#### [Supplied data]
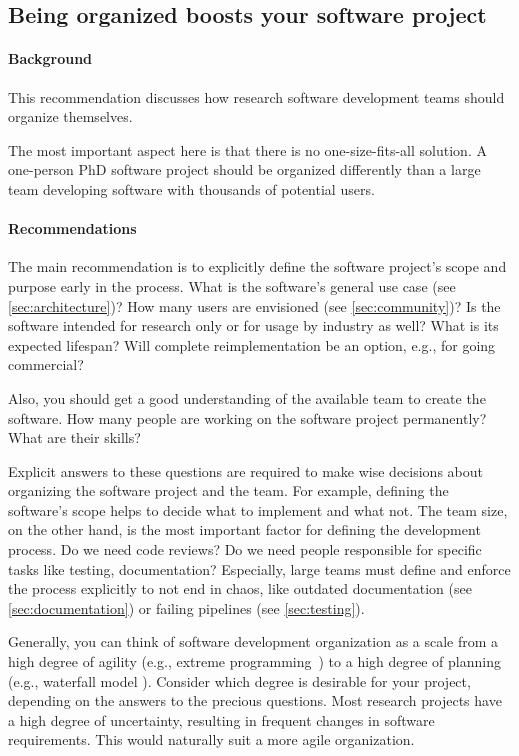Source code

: \subsection{Being organized boosts your software project}
\label{sec:workProcess}

\paragraph{Background} This recommendation discusses how research software development teams should organize themselves.

The most important aspect here is that there is no one-size-fits-all solution.
A one-person PhD software project should be organized differently than a large team developing software with thousands of potential users.

\paragraph{Recommendations} The main recommendation is to explicitly define the software project's scope and purpose early in the process. What is the software's general use case (see \ref{sec:architecture})? How many users are envisioned (see \ref{sec:community})? 
Is the software intended for research only or for usage by industry as well? What is its expected lifespan? Will complete reimplementation be an option, e.g., for going commercial?

Also, you should get a good understanding of the available team to create the software. 
How many people are working on the software project permanently? What are their skills? 

Explicit answers to these questions are required to make wise decisions about organizing the software project and the team. 
For example, defining the software's scope helps to decide what to implement and what not. 
The team size, on the other hand, is the most important factor for defining the development process. Do we need code reviews? Do we need people responsible for specific tasks like testing, documentation? Especially, large teams must define and enforce the process explicitly to not end in chaos, like outdated documentation (see \ref{sec:documentation}) or failing pipelines (see \ref{sec:testing}).

Generally, you can think of software development organization as a scale from a high degree of agility (e.g., extreme programming~\cite{796139}) to a high degree of planning (e.g., waterfall model \cite{Petersen835760}). Consider which degree is desirable for your project, depending on the answers to the precious questions. Most research projects have a high degree of uncertainty, resulting in frequent changes in software requirements. This would naturally suit a more agile organization.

#### [What you will do]
Only one stretch of the entries above is wanted: the lines from the one containing "The main recommendation" through the one containing "For example, defining". Please reproduce it exactly.

#### [Answer section]
\paragraph{Recommendations} The main recommendation is to explicitly define the software project's scope and purpose early in the process. What is the software's general use case (see \ref{sec:architecture})? How many users are envisioned (see \ref{sec:community})? 
Is the software intended for research only or for usage by industry as well? What is its expected lifespan? Will complete reimplementation be an option, e.g., for going commercial?

Also, you should get a good understanding of the available team to create the software. 
How many people are working on the software project permanently? What are their skills? 

Explicit answers to these questions are required to make wise decisions about organizing the software project and the team. 
For example, defining the software's scope helps to decide what to implement and what not. 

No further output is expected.